In the listing that follows, how many lines hold the string "rather"? Answer with the number only.

*** Opening of Records ***

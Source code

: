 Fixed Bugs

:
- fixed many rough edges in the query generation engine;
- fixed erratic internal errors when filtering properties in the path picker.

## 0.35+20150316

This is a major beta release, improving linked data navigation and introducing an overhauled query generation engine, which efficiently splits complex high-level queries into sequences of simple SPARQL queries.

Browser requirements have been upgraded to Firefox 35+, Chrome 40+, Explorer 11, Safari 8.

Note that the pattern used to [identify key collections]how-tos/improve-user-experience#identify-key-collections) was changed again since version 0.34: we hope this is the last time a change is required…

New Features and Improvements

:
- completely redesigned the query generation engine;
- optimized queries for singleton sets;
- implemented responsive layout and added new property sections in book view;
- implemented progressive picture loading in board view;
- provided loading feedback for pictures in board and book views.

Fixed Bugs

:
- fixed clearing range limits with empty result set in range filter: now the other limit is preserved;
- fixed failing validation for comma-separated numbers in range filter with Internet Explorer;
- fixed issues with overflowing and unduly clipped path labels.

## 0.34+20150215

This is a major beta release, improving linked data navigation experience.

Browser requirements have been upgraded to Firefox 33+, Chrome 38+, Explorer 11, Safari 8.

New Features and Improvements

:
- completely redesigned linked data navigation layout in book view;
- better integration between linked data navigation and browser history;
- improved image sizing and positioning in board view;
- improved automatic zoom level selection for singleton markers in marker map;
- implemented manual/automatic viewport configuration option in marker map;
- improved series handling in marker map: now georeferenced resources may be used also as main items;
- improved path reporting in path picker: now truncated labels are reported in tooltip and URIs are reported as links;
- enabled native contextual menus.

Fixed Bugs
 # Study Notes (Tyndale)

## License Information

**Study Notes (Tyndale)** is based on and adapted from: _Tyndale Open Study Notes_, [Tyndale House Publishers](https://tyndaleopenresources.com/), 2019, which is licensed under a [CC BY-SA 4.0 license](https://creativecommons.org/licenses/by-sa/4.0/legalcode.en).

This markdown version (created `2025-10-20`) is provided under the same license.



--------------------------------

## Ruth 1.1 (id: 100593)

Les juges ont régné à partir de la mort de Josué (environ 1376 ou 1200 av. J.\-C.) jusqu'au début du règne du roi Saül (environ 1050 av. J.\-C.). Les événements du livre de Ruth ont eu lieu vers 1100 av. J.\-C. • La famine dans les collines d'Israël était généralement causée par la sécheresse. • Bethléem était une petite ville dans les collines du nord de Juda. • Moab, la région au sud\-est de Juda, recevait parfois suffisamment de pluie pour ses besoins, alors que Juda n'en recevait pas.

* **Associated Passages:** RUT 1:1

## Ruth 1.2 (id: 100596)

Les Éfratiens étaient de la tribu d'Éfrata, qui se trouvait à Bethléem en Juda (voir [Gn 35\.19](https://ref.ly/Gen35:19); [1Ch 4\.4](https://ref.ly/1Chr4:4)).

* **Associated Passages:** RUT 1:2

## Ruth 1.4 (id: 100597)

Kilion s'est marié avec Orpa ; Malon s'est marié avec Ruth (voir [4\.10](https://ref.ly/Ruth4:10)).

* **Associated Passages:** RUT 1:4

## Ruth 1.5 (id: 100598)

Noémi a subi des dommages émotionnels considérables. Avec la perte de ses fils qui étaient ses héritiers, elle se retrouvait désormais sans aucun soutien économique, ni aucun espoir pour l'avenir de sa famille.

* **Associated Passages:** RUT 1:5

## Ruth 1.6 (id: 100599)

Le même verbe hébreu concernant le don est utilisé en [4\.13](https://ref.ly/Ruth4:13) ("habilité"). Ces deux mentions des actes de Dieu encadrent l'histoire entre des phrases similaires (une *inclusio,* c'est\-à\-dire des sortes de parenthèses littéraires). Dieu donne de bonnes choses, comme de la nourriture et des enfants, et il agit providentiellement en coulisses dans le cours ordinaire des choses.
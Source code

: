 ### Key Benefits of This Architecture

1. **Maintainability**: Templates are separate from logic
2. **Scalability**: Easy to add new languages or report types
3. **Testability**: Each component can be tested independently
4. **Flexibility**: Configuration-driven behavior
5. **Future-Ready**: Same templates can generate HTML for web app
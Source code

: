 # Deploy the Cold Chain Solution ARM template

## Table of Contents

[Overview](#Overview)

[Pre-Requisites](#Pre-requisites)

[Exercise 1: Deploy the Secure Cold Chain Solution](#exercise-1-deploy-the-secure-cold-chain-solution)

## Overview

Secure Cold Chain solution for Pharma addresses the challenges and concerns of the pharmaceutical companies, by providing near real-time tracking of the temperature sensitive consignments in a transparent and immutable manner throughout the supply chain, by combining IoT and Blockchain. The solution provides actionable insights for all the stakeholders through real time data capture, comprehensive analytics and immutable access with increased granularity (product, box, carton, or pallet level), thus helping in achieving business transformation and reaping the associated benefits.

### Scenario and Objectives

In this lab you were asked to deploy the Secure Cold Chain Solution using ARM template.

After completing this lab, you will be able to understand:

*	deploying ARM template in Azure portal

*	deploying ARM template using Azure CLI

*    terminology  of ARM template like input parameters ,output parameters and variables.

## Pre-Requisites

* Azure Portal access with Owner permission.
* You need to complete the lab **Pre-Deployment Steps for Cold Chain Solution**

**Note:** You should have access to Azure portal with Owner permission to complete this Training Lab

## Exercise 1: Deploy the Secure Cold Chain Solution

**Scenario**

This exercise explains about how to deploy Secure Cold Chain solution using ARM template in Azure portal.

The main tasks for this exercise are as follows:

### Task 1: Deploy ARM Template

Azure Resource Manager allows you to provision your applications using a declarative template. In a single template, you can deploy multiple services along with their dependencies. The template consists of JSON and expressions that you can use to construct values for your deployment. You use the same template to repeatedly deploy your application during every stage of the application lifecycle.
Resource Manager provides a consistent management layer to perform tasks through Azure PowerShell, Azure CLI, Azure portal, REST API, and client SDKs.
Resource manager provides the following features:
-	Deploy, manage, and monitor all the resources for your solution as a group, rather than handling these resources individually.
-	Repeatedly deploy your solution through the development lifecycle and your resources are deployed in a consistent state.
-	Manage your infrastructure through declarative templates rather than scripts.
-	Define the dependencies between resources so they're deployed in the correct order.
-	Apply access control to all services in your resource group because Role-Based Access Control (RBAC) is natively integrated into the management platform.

*** Close of Records ***

◆ **Completed exercise**
2